MalaCards based summary: Maternally Inherited Diabetes and Deafness, also known as midd, is related to hyperglycemia and retinitis, and has symptoms including sensorineural hearing impairment, chorioretinal abnormality and diabetes mellitus. An important gene associated with Maternally Inherited Diabetes and Deafness is MT-TL1 (mitochondrially encoded tRNA leucine 1 (UUA/G)), and among its related pathways are tRNA Aminoacylation and Allograft rejection. The compounds 2-deoxyglucose and levodopa have been mentioned in the context of this disorder. Affiliated tissues include heart, cerebellum and eye.

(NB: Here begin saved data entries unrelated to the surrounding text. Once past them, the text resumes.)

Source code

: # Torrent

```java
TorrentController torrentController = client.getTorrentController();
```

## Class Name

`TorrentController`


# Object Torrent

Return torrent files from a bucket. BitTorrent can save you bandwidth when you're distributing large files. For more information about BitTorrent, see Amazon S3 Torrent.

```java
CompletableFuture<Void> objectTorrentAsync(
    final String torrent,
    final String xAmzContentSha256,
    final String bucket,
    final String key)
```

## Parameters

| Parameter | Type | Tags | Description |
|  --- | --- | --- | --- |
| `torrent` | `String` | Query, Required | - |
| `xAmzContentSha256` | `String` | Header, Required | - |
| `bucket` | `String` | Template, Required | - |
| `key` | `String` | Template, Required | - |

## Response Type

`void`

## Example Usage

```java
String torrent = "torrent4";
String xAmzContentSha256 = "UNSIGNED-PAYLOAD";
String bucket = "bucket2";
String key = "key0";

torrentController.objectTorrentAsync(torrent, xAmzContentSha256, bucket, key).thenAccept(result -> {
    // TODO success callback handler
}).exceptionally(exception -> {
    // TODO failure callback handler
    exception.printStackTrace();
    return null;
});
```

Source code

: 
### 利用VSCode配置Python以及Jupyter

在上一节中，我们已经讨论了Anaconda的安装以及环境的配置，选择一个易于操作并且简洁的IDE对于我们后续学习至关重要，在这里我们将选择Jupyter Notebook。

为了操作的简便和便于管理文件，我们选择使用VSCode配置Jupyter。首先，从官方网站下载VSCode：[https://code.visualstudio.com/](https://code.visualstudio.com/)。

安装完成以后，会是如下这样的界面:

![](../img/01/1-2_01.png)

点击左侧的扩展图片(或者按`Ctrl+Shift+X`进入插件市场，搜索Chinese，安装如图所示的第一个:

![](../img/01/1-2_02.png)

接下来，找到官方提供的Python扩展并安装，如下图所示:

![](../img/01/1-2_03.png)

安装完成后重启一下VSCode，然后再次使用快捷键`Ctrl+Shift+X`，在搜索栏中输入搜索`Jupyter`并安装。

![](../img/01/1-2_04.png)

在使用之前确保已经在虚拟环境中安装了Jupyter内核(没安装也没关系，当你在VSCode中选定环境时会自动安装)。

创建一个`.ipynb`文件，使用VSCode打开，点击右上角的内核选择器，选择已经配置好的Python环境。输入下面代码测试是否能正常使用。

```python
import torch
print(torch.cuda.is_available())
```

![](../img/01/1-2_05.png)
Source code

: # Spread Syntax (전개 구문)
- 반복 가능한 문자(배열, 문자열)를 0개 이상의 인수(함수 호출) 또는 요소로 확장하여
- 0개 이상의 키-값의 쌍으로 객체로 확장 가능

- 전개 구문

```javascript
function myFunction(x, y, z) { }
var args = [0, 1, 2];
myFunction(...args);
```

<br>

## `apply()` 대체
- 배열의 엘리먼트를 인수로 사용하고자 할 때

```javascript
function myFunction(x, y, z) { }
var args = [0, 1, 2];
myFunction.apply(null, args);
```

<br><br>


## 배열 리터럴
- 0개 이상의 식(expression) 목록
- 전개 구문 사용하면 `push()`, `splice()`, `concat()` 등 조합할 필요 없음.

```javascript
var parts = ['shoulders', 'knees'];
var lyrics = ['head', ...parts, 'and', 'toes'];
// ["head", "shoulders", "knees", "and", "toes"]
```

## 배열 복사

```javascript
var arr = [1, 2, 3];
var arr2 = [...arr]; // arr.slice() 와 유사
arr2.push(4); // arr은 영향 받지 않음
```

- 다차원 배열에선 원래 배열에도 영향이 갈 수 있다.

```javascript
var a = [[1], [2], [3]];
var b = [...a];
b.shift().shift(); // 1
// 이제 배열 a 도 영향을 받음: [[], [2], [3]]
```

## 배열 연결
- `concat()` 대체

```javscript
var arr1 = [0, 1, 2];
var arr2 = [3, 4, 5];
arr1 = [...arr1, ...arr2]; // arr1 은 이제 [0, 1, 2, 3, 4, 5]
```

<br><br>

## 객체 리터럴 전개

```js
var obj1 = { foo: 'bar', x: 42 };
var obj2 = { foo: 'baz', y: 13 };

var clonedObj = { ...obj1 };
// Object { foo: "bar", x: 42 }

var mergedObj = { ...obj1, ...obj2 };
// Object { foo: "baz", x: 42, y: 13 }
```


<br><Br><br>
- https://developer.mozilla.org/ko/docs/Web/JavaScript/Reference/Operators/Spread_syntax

Genetics Home Reference:21 Maternally inherited diabetes and deafness (MIDD) is a form of diabetes that is often accompanied by hearing loss, especially of high tones. The diabetes in MIDD is characterized by high blood sugar levels (hyperglycemia) resulting from a shortage of the hormone insulin, which regulates the amount of sugar in the blood. In MIDD, the diabetes and hearing loss usually develop in mid-adulthood, although the age that they occur varies from childhood to late adulthood. Typically, hearing loss occurs before diabetes.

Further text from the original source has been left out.